• THE TASK
Write out each entry once more so that it matches the original exactly.

[Records from a dataset]

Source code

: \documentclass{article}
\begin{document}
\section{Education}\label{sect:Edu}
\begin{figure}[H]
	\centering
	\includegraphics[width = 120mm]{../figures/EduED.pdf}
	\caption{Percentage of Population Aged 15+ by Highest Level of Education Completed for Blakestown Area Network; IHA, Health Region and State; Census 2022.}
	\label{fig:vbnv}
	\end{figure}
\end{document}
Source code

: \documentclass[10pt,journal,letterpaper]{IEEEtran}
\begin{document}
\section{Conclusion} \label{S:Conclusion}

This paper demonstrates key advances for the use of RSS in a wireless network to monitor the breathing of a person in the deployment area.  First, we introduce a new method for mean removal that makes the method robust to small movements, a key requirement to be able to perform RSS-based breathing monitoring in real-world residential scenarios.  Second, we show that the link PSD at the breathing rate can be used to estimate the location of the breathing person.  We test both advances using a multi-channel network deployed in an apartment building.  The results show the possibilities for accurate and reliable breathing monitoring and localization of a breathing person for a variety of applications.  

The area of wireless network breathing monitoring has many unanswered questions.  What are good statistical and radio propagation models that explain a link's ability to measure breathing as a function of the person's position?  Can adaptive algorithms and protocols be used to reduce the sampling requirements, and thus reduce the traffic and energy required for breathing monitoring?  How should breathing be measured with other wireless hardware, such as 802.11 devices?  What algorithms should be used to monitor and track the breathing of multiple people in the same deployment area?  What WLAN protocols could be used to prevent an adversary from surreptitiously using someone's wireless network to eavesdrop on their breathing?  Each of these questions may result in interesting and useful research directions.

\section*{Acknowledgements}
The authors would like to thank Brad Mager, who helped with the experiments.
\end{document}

• FINISHED EXERCISE
Source code

: \documentclass{article}
\begin{document}
\section{Education}\label{sect:Edu}
\begin{figure}[H]
	\centering
	\includegraphics[width = 120mm]{../figures/EduED.pdf}
	\caption{Percentage of Population Aged 15+ by Highest Level of Education Completed for Blakestown Area Network; IHA, Health Region and State; Census 2022.}
	\label{fig:vbnv}
	\end{figure}
\end{document}
Source code

: \documentclass[10pt,journal,letterpaper]{IEEEtran}
\begin{document}
\section{Conclusion} \label{S:Conclusion}

This paper demonstrates key advances for the use of RSS in a wireless network to monitor the breathing of a person in the deployment area.  First, we introduce a new method for mean removal that makes the method robust to small movements, a key requirement to be able to perform RSS-based breathing monitoring in real-world residential scenarios.  Second, we show that the link PSD at the breathing rate can be used to estimate the location of the breathing person.  We test both advances using a multi-channel network deployed in an apartment building.  The results show the possibilities for accurate and reliable breathing monitoring and localization of a breathing person for a variety of applications.  

The area of wireless network breathing monitoring has many unanswered questions.  What are good statistical and radio propagation models that explain a link's ability to measure breathing as a function of the person's position?  Can adaptive algorithms and protocols be used to reduce the sampling requirements, and thus reduce the traffic and energy required for breathing monitoring?  How should breathing be measured with other wireless hardware, such as 802.11 devices?  What algorithms should be used to monitor and track the breathing of multiple people in the same deployment area?  What WLAN protocols could be used to prevent an adversary from surreptitiously using someone's wireless network to eavesdrop on their breathing?  Each of these questions may result in interesting and useful research directions.

\section*{Acknowledgements}
The authors would like to thank Brad Mager, who helped with the experiments.
\end{document}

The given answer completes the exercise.